* Assignment *
Starting at the first line of the listing below, repeat each line exactly until you have repeated the one containing "5. 为属性指定默认属性"; skip the pictures.

==========

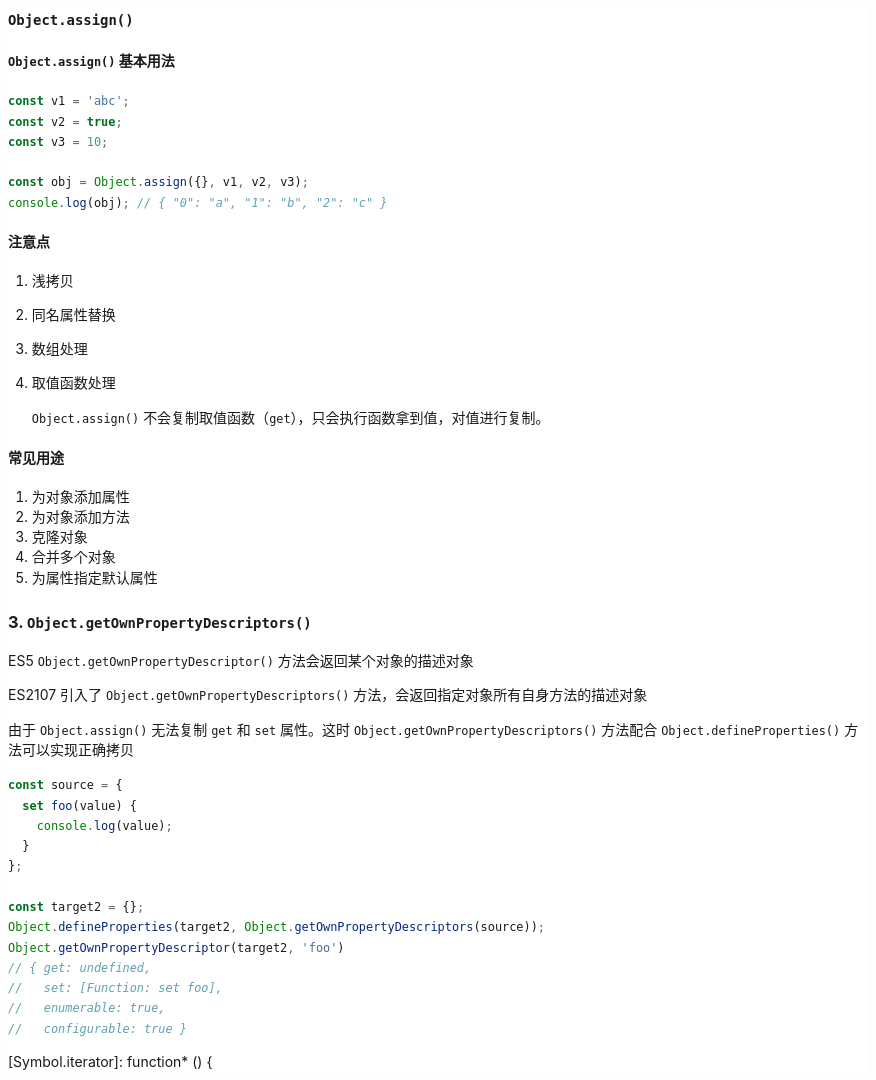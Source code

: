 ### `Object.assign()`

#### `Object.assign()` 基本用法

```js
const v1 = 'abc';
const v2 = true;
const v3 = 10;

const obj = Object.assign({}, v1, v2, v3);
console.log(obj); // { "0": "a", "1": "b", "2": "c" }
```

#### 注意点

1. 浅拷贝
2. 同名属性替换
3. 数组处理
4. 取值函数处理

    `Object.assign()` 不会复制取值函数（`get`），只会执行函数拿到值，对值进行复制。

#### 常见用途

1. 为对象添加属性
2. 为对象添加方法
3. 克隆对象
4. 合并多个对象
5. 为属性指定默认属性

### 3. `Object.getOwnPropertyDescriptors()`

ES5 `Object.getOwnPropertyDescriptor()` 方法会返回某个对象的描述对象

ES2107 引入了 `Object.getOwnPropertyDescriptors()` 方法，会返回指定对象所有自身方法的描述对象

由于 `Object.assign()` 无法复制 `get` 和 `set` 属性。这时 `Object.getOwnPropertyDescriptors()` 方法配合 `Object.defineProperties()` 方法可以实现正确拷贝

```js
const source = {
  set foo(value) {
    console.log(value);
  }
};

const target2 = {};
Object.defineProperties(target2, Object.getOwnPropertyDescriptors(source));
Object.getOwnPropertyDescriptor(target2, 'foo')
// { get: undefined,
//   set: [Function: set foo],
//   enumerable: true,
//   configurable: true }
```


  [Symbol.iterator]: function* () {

==========

* Exercise response *
Source code

: ### `Object.assign()`

#### `Object.assign()` 基本用法

```js
const v1 = 'abc';
const v2 = true;
const v3 = 10;

const obj = Object.assign({}, v1, v2, v3);
console.log(obj); // { "0": "a", "1": "b", "2": "c" }
```

#### 注意点

1. 浅拷贝
2. 同名属性替换
3. 数组处理
4. 取值函数处理

    `Object.assign()` 不会复制取值函数（`get`），只会执行函数拿到值，对值进行复制。

#### 常见用途

1. 为对象添加属性
2. 为对象添加方法
3. 克隆对象
4. 合并多个对象
5. 为属性指定默认属性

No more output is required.